Tous les marchés sont concernés
Mais aussi dans le domaine du réseau, avec la montée en puissance des solutions « Software Defined », que ce soit avec Netgear et son Inisight ou la gamme de produits développée par Ubiquiti, que l'on trouve chez tout bon revendeur. Dans le domaine des cartes mères, c'est ASRock Rack qui porte cet effort depuis quelques années.
Nous l'avons déjà vu avec la mise sur le marché de cartes mères pouvant prendre place dans un serveur, équipées d'un socket AM4 pour processeurs Ryzen d'AMD, intégrant jusqu'à 16 cœurs. C'est aussi le cas avec la gamme Threadripper, grimpant cette fois jusqu'à 64 cœurs et prévu initialement pour les stations de travail.
Mais ils peuvent tout aussi bien remplacer un EPYC mono-socket pour de nombreux usages. La carte mère TRX40D8-2N2T permet ainsi de les accueillir en profitant de multiples PCIe 4.0, S-ATA (DOM), de l'OCulink, 2x 10 Gb/s et 2x 2,5 Gb/s pour le réseau. Elle est vendue 700 euros. Nous l'avons testée pour voir ce qu'elle permet.
Threadripper : le lien entre Ryzen et EPYC
Commençons par un rappel : physiquement, les EPYC d'AMD et les Ryzen Threadripper partagent un même socket LGA à 4094 broches, dont le nom diffère selon les cas. Et pour cause : ils sont électriquement incompatibles, l'exploitation du brochage évoluant d'une gamme de processeurs à l'autre. On ne peut donc pas utiliser l'un avec une carte mère prévue pour l'autre, contrairement à ce qu'il est possible de faire avec les Core et Xeon d'Intel par exemple.
Cela a aussi à voir avec la stratégie d'AMD concernant les chipsets. La plateforme EPYC (socket SP3) en est dépourvue, les processeurs devant alors se contenter des E/S qu'ils intègrent. Les Threadripper (socket TR4) sont accompagnés d'un X399 dans le cas des modèles de 1ère et 2e génération (Zen), d'un TRX40 pour la 3e génération (Zen 2).

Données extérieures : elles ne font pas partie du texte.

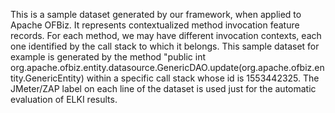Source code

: This is a sample dataset generated by our framework, when applied to Apache OFBiz.
It represents contextualized method invocation feature records.
For each method, we may have different invocation contexts, each one identified by the call stack to which it belongs.
This sample dataset for example is generated by the method "public int org.apache.ofbiz.entity.datasource.GenericDAO.update(org.apache.ofbiz.entity.GenericEntity) within a specific call stack whose id is 1553442325.
The JMeter/ZAP label on each line of the dataset is used just for the automatic evaluation of ELKI results. 
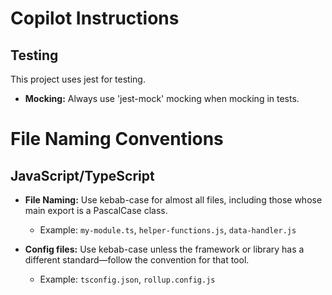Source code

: # Copilot Instructions

## Testing

This project uses jest for testing.

- **Mocking:** Always use 'jest-mock' mocking when mocking in tests.

# File Naming Conventions

## JavaScript/TypeScript

- **File Naming:** Use kebab-case for almost all files, including those whose main export is a PascalCase class.
  - Example: `my-module.ts`, `helper-functions.js`, `data-handler.js`

- **Config files:** Use kebab-case unless the framework or library has a different standard—follow the convention for that tool.
  - Example: `tsconfig.json`, `rollup.config.js`

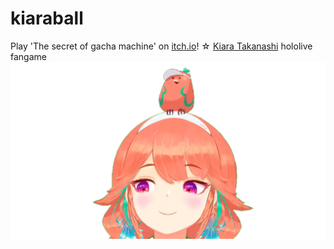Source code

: # kiaraball
 
Play 'The secret of gacha machine' on [itch.io](https://mjolnika.itch.io/kikeriki-01)! ☆ [Kiara Takanashi](https://www.youtube.com/channel/UCHsx4Hqa-1ORjQTh9TYDhww) hololive fangame
![img](Assets/Sprites/kiara1.png)
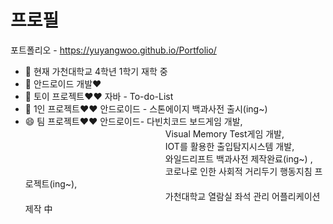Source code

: 

<!--
**YuYangWoo/YuYangWoo** is a ✨ _special_ ✨ repository because its `README.md` (this file) appears on your GitHub profile.

Here are some ideas to get you started:

- 🔭 I’m currently working on ...
- 🌱 I’m currently learning ...
- 👯 I’m looking to collaborate on ...
- 🤔 I’m looking for help with ...
- 💬 Ask me about ...
- 📫 How to reach me: ...
- 😄 Pronouns: ...
- ⚡ Fun fact: ...
-->

 # 프로필

포트폴리오 - https://yuyangwoo.github.io/Portfolio/

- 🔭 현재 가천대학교 4학년 1학기 재학 중
- 🌱 안드로이드 개발♥
- 👯 토이 프로젝트♥♥ 자바 - To-do-List
- 🤔 1인 프로젝트♥♥ 안드로이드 - 스톤에이지 백과사전 출시(ing~) 
- 😄 팀 프로젝트♥♥ 안드로이드- 다빈치코드 보드게임 개발,  
　　　　　　　　　　　　　　　　Visual Memory Test게임 개발,  
　　　　　　　　　　　　　　　　IOT를 활용한 출입탐지시스템 개발,  
　　　　　　　　　　　　　　　　와일드리프트 백과사전 제작완료(ing~) ,  
　　　　　　　　　　　　　　　　코로나로 인한 사회적 거리두기 행동지침 프로젝트(ing~),  
　　　　　　　　　　　　　　　　가천대학교 열람실 좌석 관리 어플리케이션 제작 中

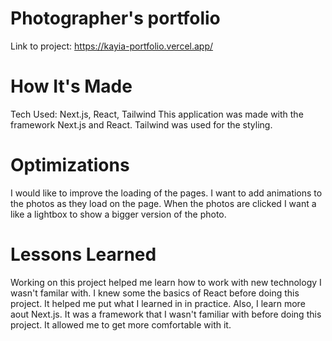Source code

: # Photographer's portfolio

Link to project: https://kayia-portfolio.vercel.app/



# How It's Made
Tech Used: Next.js, React, Tailwind
This application was made with the framework Next.js and React. Tailwind was used for the styling.
# Optimizations
I would like to improve the loading of the pages. I want to add animations to the photos as they load on the page. When the photos are clicked I want a like a lightbox to show a bigger version of the photo.
# Lessons Learned
Working on this project helped me learn how to work with new technology I wasn't familar with. I knew some the basics of React before doing this project. It helped me put what I learned in in practice. Also, I learn more aout Next.js. It was a framework that I wasn't familiar with before doing this project. It allowed me to get more comfortable with it.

Les Threadripper ont d'autres différences avec les EPYC dans leur implémentation puisqu'ils ont seulement accès à la moitié des canaux mémoire et lignes PCIe. Plus récemment, AMD a réduit cet écart avec l'annonce de ses Threadripper Pro dotés de 8 canaux mémoires, 128 lignes PCIe 4.0 et accompagnés d'un chipset WRX80.
Threadripper dans un serveur : une demande croissante
Rapidement après l'arrivée de ces processeurs, on a vu des acteurs partir à la recherche de cartes mères pouvant les accueillir dans un environnement professionnel. Au départ, le marché des stations de travail était privilégié par AMD, comme nous l'avions vu lors de notre test de la X399 Designare EX de Gigabyte, mais il fallait aller plus loin.
Car les clients étaient unanimes : ils voulaient pouvoir utiliser des Threadripper dans un serveur, profiter de leurs fréquences plus élevées et de leurs spécificités, malgré les limitations de cette gamme. Dès 2019 on a vu certains constructeurs s'y mettre, ASRock Rack en tête avec son X399D8A-2T. Tyan a suivi avec sa Tomcat SX S8020.
Depuis, ces gammes se sont étoffées, facilitant l'accès à de telles solutions. Avec l'arrivée des Threadripper de troisième génération, ASRock Rack a enfoncé le clou avec sa TRX40D8-2N2T disponible aux alentours de 700 euros.
La question de la ventilation
Il s'agit d'une carte mère ATX (305 x 244 mm), ce qui ne l'empêche pas d'être très complète. On retrouve bien entendu 8 emplacements pour de la DDR4 jusqu'à 4 canaux, le constructeur évoquant une fréquence maximale de 3,2 GHz, 4,67 GHz en overclocking. Ils sont, comme toujours sur de tels produits, disposés à l'horizontale.
Cela n'est d'ailleurs pas sans poser quelques problèmes concernant le système de refroidissement. En effet, les Threaripper d'AMD étant prévus au départ pour une utilisation classique, leurs ventirads le sont aussi et ne peuvent donc être utilisés sur cette carte mère. Il faut donc se rabattre sur les modèles pour EPYC, qui peuvent être coûteux et difficiles à trouver. Heureusement, nous avons fini par obtenir une solution auprès de Noctua.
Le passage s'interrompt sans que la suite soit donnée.